Zambia rests its ghosts after magic moment

2012-02-18 19:30

Stopilla Sunzu’s winning penalty in the finals of the 2012 Africa Cup of Nations did not just win a match of football, but provided a bridge between the most glorious moment in the country’s sporting life and the darkest hour in Zambia’s football history.

The top prize was won in the same city – Libreville – where 19 years ago began a sore memory for Zambia after their entire team perished in a plane crash en route to fulfilling a World Cup qualifying fixture
in Dakar.

It was that mixed mesh of emotions that engulfed the nation as it broke into a frenzy after Sunzu capped his finest performance at the tournament with a penalty kick that guaranteed him a place
in history.

This week, government chipped in as Sports Minister Chishimba Kambwili announced that each player would get $59000 (about R457 000). The amounts received from the Confederation of African Football and the corporate world would see each player pocketing slightly more than $100 000.

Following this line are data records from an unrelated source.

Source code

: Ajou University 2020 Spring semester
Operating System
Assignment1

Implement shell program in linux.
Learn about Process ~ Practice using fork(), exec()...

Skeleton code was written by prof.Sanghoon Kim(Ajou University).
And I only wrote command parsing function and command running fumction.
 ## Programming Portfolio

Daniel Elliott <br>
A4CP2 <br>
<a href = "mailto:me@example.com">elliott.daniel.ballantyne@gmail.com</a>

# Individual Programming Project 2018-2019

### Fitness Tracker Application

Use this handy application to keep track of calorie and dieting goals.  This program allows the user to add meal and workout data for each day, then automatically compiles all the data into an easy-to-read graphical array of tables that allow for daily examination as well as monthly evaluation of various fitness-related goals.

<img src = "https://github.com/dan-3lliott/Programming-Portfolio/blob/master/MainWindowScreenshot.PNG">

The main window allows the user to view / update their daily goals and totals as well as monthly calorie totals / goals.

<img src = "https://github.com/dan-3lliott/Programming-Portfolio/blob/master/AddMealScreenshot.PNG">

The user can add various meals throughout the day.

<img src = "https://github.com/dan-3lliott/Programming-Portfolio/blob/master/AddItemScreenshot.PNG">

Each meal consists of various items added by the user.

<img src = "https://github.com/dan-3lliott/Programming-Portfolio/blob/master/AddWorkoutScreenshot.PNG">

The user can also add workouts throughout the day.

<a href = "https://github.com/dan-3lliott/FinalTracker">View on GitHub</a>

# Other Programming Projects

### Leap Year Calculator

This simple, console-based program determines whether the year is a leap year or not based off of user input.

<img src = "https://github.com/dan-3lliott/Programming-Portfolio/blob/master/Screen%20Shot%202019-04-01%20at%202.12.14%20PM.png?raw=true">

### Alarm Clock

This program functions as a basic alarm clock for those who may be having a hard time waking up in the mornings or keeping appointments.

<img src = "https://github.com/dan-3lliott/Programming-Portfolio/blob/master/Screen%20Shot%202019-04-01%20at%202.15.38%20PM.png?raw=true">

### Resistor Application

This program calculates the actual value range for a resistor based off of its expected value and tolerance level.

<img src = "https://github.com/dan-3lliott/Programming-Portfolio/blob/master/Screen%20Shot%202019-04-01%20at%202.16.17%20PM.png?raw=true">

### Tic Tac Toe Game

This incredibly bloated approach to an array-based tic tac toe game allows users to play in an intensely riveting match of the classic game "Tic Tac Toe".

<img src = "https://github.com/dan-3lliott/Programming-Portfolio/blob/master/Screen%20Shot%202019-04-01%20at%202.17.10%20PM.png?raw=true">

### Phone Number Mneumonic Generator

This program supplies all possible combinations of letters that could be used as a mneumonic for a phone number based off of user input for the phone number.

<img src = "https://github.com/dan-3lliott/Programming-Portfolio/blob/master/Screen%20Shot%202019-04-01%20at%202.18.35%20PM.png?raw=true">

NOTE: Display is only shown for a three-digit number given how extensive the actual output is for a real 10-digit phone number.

That magical moment may have put to rest the ghosts of the fallen heroes, but rest was the last thing on the minds of the thousands of fans back home, who spilled into the streets to celebrate the victory.

In Lusaka, fans draped in national colours littered the streets, spicing up their excitement with songs and dance. A few went an inch further by stripping.

Sunzu admitted the players were given a unique reception in Zambia after the final.

“It was unbelievable,” he said. “Such a thing has never happened before in our country. People marched through the streets of Lusaka to celebrate with us and we were received like heroes.”

Fans set off for the airport as early as 2am in readiness for the arrival of the team later in the day.
Libreville was painted green and orange.

The orange caused a bit of confusion as it was the traditional colour of Ivory Coast, but it was also the colour of sponsors Orange Africa.

The few Chipolopolo fans wearing the orange strip were swallowed up in the colour confusion, but in the nightspots the colour of your strip didn’t matter. It was all Chipolopolo!

At the stroke of dawn, the party shifted to the airport, where thousands of fans awaited their heroes. But you didn’t need to go as far as the airport to sense the mood in the country.

Almost every inch of Great East Road – a stretch of 25km from Kabwe Roundabout to the airport – was packed with fans.

The arrival of the plane carrying former presidents Kenneth Kaunda and Rupiah Banda fuelled commotion at the airport as fans thought it was the plane carrying the team.

This gave the security personnel a sense of how difficult their task would become once the team arrived.
When the plane carrying the team finally touched down at 3.53pm, the police had long lost their grip on the crowd.

The plane was swarmed by hundreds of fans itching to catch a glimpse of the returning players.

Even the government delegation led by Lusaka Province Minister Gerry Chanda had to settle for a withdrawn position under heavy military guard to welcome
the players.

Amid the confusion, Vice-President Guy Scott emerged first and was huddled through the crowds to his official car.
It took another five minutes for the security personnel to give the players the all clear to disembark.

Whatever remained of sanity withered away until the players and coach were safely transported onto two
open-roofed military trucks for a procession that started at 4.25pm.

The procession, which headed to the showgrounds for a parade, lasted more than an hour and a half. A road drive ordinarily takes 20 minutes.

It proved too ambitious a plan. Even Scott, who was set to address the gathering, abandoned his mission after a brief appearance.

The best the players could do was make an appearance before being whisked away.

At this stage, the fans couldn’t care less and were happy to just delight in the moment. After all. the champions were in town.

The following day, Valentine’s Day, First Lady Dr Christine Kaseba-Sata hosted a luncheon, where the corporate world made financial contributions to the national team.